The British experience is full of instruction for Americans. At one point, Mrs. Thatcher's government resorted to the manipulation of the banking system in its attempt to squeeze off the creation of new loans. It imposed a limit, known as the "corset," on bank credit. London's highly sophisticated financial houses responded by arranging loans outside the banking system, directly between borrowers and lenders.
Controlling the money supply, except through high interest rates, turns out to be nearly impossible in an advanced economy. Money, after all, is anything that lenders will accept, including all sorts of commercial IOUs. Anybody can create it; and bankers' ingenuity always runs ahead of governments' controls.
The purpose of the British experiment was to end the era of high inflation by tight restraint of the money supply. When there was no more money, it followed that there would be no more wage increases.

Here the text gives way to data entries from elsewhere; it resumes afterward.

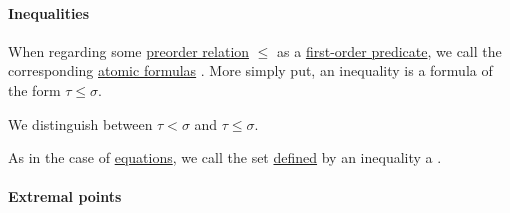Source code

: \paragraph{Inequalities}

\begin{definition}\label{def:inequality}\mimprovised
  When regarding some \hyperref[def:preordered_set]{preorder relation} \( \leq \) as a \hyperref[def:first_order_language/pred]{first-order predicate}, we call the corresponding \hyperref[def:first_order_syntax/atomic_formula]{atomic formulas} . More simply put, an inequality is a formula of the form \( \tau \leq \sigma \).

  We distinguish between  \( \tau < \sigma \) and  \( \tau \leq \sigma \).

  As in the case of \hyperref[def:first_order_equation]{equations}, we call the set \hyperref[def:first_order_definability]{defined} by an inequality a .
\end{definition}

\paragraph{Extremal points}

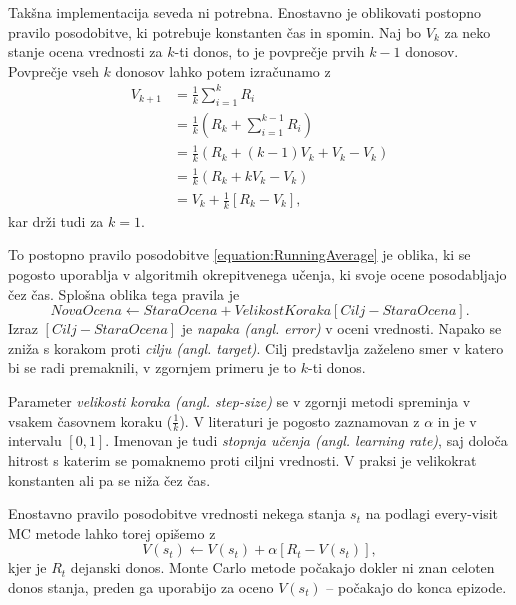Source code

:\documentclass[a4paper, oneside, 12pt]{report}
\begin{document}
Takšna implementacija seveda ni potrebna. Enostavno je oblikovati postopno pravilo posodobitve, ki potrebuje konstanten čas in spomin. Naj bo $V_k$ za neko stanje ocena vrednosti za $k$-ti donos, to je povprečje prvih $k - 1$ donosov. Povprečje vseh $k$ donosov lahko potem izračunamo z
\begin{align} \label{equation:RunningAverage}
V_{k+1} &= \frac{1}{k} \sum_{i=1}^k R_i \nonumber \\
&= \frac{1}{k} \left(R_k + \sum_{i=1}^{k-1} R_i\right) \nonumber \\
&= \frac{1}{k} \left(R_k + (k - 1) V_k + V_k - V_k\right) \nonumber \\
&= \frac{1}{k} \left(R_k + kV_k - V_k\right) \nonumber \\
&= V_k + \frac{1}{k} \left[R_k - V_k\right],
\end{align}
kar drži tudi za $k = 1$.

To postopno pravilo posodobitve \eqref{equation:RunningAverage} je oblika, ki se pogosto uporablja v algoritmih okrepitvenega učenja, ki svoje ocene posodabljajo čez čas. Splošna oblika tega pravila je
\begin{equation}
NovaOcena \leftarrow StaraOcena + VelikostKoraka \left[Cilj - StaraOcena\right].
\end{equation}
Izraz $\left[Cilj - StaraOcena\right]$ je {\em napaka (angl. error)} v oceni vrednosti. Napako se zniža s korakom proti {\em cilju (angl. target)}. Cilj predstavlja zaželeno smer v katero bi se radi premaknili, v zgornjem primeru je to $k$-ti donos.

Parameter {\em velikosti koraka (angl. step-size)} se v zgornji metodi spreminja v vsakem časovnem koraku ($\frac{1}{k}$). V literaturi je pogosto zaznamovan z $\alpha$ in je v intervalu ${[0, 1]}$. Imenovan je tudi {\em stopnja učenja (angl. learning rate)}, saj določa hitrost s katerim se pomaknemo proti ciljni vrednosti. V praksi je velikokrat konstanten ali pa se niža čez čas.

Enostavno pravilo posodobitve vrednosti nekega stanja $s_t$ na podlagi every-visit MC metode lahko torej opišemo z
\begin{equation}
V(s_t) \gets V(s_t) + \alpha[R_t - V(s_t)],
\end{equation}
kjer je $R_t$ dejanski donos. Monte Carlo metode počakajo dokler ni znan celoten donos stanja, preden ga uporabijo za oceno $V(s_t)$ -- počakajo do konca epizode.
\end{document}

Now as always, the British struggle against inflation depends mainly on the government's ability to hold down wages in the public sector -- especially in the nationalized industries like coal, steel and automobiles. While the monetary strategy has proved a disappointment to its designers, a tough and determined government may yet prevail on the main question. That was never a matter of theory, but of whether Britain can actually end a long and corrosive cycle of rapid inflation.